HARI SREENIVASAN: A roadside bomb in southern Afghanistan killed five more U.S. troops today. The U.S. military didn't release details of the attack. It came less than a week after 30 Americans died when Taliban militants shot down their helicopter. In all, at least 50 members of the NATO-led force have died so far in August.
Witness accounts of that deadly helicopter crash in Afghanistan are now emerging. Local Afghans gathered today at the crash site, a large crater littered with small pieces of the Chinook helicopter. One Afghan man said he saw the attack that downed the chopper on Saturday.
MAN (through translator): When the helicopter arrived here, it was 2:30 a.m.
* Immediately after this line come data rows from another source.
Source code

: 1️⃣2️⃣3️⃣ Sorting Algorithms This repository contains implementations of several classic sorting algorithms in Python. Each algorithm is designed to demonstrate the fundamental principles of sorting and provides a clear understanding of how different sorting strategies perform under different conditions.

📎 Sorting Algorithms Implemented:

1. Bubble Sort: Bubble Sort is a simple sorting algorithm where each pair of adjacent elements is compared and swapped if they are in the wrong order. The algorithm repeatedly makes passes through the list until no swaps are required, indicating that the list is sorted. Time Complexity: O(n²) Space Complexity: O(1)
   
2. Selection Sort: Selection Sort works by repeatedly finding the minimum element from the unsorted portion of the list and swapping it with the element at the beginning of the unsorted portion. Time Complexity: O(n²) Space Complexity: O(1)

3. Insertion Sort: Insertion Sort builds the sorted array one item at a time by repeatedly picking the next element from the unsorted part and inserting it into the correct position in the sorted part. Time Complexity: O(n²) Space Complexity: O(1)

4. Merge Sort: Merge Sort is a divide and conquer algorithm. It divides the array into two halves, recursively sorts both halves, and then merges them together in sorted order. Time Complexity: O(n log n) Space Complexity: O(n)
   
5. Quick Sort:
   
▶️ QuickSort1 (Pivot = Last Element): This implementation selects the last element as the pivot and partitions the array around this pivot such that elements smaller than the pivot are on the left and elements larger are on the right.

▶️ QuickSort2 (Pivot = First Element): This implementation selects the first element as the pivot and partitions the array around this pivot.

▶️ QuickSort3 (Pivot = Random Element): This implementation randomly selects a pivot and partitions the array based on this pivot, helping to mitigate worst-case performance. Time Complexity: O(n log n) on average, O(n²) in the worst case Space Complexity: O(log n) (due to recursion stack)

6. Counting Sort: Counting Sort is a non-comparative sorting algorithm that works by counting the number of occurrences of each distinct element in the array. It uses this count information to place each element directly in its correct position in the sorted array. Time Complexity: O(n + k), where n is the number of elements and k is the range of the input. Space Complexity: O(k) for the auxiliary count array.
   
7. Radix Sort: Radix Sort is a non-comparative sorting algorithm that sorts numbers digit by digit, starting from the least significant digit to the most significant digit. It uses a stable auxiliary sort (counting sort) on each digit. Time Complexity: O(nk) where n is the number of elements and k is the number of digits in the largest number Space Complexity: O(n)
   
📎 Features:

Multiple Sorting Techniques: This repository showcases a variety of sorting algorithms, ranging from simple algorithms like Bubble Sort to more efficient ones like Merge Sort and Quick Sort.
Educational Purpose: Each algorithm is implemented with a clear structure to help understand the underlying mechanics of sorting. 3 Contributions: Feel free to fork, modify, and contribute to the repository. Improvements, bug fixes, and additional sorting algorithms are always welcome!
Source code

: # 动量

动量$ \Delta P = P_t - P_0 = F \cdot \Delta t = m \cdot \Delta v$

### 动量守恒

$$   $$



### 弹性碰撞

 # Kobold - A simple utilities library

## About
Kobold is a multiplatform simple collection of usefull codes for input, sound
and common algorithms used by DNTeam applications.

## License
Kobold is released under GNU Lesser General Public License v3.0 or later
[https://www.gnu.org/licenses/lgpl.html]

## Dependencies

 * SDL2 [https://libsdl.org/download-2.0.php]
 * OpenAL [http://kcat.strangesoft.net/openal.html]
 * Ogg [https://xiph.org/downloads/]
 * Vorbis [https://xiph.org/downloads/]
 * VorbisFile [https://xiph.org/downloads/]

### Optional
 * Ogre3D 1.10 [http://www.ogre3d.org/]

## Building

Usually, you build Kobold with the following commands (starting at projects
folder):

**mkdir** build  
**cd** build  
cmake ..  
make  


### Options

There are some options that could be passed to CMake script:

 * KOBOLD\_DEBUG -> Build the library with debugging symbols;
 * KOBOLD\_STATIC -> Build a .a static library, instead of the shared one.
Around that time, the helicopter was hit by an rocket-propelled grenade from that area. Right after it was hit, it started burning and crashed.
HARI SREENIVASAN: Also today, the Pentagon released the official list of the 30 Americans killed, including their names, ages and hometowns. They included 17 Navy SEALs and five other naval personnel, plus three Air Force special operations troops and the Army helicopter crew of five. Eight Afghans were killed as well.
In Syria, government troops killed 11 people as the crackdown on dissent intensified. Activists said it happened in a town near Lebanon. And security forces backed by tanks raided another town near the border with Turkey. At least 100 people were arrested there.
The U.S. has pledged another $17 million in famine relief for the Horn of Africa, mostly for Somalia. That makes $580 million in U.S. aid for the region so far this year. Secretary of State Hillary Clinton announced the additional help today, and she called for efforts to break the cycle of famine.
SECRETARY OF STATE HILLARY RODHAM CLINTON: Famine conditions in
Somalia are likely to get worse before they level off. And while we hurry to deliver lifesaving assistance, we must also maintain our focus on the future by continuing to invest in long-term food security in countries that are susceptible to drought and food shortages.
HARI SREENIVASAN: More than three-and-a-half million people in Somalia alone are now at risk of starvation.
Those are some of the day's major stories.